Several investment houses have predicted that the weakening of Petrobras will reduce Brazilian GDP by nearly one full percentage point.
What is the next step in dealing with corruption? Mark Wolf, senior judge of the United States District Court for the District of Massachusetts has proposed an International Anti-Corruption Court. Judge Wolf is convinced that sunshine is the best disinfectant in countries with a free press, effective law enforcement, and an honest judiciary.
‘Transparency, however, is valuable only if these instruments of accountability exist and operate with regard to corrupt officials at the highest levels of government,’ he says.
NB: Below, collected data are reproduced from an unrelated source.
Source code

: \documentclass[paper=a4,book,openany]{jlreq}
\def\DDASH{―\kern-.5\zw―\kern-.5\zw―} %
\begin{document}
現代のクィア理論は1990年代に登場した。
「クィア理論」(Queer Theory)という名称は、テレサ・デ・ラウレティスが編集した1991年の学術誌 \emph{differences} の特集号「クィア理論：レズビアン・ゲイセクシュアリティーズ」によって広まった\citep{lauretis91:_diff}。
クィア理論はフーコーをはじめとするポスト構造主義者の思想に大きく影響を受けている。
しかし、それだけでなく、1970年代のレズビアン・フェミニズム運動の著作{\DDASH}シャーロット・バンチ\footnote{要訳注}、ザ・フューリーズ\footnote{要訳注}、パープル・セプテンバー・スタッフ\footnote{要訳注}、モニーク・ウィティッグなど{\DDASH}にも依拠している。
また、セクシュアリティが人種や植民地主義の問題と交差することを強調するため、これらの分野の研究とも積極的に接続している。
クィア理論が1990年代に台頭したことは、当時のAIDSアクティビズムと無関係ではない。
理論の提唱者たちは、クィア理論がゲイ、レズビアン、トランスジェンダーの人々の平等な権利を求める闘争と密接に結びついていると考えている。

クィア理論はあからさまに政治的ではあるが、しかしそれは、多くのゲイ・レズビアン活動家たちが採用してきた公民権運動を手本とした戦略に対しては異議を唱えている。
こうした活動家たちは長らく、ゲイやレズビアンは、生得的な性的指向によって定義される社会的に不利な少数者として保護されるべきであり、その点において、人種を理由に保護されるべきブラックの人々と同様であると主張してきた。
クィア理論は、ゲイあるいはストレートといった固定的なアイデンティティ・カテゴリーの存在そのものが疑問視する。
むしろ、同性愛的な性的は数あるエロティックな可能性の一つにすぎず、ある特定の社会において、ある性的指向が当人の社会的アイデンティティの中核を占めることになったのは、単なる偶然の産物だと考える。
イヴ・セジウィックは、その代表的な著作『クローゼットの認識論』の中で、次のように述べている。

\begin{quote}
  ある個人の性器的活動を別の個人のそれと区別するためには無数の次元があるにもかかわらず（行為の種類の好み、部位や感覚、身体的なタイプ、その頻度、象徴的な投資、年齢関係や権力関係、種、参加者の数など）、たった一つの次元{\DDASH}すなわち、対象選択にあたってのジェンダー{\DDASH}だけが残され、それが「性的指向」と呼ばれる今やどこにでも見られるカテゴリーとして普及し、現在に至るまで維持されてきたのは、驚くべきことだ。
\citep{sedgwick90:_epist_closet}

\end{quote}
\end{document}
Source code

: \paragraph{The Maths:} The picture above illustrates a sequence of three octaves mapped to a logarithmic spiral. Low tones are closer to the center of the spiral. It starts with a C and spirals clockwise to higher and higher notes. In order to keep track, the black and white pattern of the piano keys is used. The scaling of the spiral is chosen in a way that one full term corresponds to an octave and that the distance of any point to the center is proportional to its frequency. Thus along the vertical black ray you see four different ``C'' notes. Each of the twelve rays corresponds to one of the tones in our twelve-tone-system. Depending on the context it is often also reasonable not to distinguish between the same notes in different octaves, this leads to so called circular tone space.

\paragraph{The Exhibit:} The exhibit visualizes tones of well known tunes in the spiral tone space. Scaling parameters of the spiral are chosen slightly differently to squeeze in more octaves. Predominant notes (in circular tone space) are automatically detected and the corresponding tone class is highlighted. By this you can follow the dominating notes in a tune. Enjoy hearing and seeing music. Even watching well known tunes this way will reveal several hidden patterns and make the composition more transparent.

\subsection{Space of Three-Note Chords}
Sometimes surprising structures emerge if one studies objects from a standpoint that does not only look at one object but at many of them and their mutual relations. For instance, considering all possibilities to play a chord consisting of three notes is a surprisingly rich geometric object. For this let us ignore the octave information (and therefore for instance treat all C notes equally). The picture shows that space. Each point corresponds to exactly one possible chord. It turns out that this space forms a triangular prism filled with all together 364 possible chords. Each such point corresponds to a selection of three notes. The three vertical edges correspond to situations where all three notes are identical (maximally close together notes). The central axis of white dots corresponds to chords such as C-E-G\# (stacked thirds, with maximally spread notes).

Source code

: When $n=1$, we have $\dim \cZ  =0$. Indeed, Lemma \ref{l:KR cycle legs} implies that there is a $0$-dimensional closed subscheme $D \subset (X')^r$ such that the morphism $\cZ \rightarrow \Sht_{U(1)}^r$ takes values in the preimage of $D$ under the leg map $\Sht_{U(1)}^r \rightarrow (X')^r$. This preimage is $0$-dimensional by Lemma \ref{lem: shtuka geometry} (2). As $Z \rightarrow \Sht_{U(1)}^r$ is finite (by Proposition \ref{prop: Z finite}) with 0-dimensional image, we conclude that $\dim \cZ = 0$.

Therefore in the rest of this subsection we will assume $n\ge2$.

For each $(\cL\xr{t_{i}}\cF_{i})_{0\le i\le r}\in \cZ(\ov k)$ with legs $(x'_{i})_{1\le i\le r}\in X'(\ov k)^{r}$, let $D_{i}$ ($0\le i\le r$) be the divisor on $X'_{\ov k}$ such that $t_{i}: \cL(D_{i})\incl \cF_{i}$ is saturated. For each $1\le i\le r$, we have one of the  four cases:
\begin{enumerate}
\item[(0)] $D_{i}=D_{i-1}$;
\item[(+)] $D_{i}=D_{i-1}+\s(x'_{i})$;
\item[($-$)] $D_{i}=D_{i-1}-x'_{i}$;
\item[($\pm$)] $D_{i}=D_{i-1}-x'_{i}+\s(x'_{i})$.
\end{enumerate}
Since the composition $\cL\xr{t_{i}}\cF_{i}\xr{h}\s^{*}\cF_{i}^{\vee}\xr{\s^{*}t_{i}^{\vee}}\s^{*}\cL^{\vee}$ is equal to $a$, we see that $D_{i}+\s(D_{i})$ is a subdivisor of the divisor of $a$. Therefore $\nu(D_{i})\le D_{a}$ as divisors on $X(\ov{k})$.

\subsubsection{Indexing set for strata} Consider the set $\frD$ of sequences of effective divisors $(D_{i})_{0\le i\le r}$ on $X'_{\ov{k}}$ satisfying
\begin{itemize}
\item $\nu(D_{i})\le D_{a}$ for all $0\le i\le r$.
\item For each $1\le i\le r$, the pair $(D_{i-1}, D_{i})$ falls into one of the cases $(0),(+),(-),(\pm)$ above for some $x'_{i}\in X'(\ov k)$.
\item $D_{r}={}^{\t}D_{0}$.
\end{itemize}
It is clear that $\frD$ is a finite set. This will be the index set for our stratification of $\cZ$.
‘Many nations are characterised by a culture of impunity. Even when grand corruption is exposed, often by courageous people at great personal peril, there is no credible threat of prosecution and punishment to deter high-level corruption. Therefore, the exercise of extra-territorial jurisdiction in an International Anti-Corruption Court is both justified and important.’
Judge Wolf notes that he has received an endorsement for his proposal from Jose Ugaz, the new chairman of Transparency International.
The judge takes his model from the International Criminal Court and points to the many examples in which those who have been accused of horrific crimes committed by governments and by armed groups in the former Yugoslavia and Africa have been brought to account for their crimes in the international court.
He sees a similar evolution in the workings of an International Anti-Corruption Court. Perhaps he is right. It certainly is worth a try.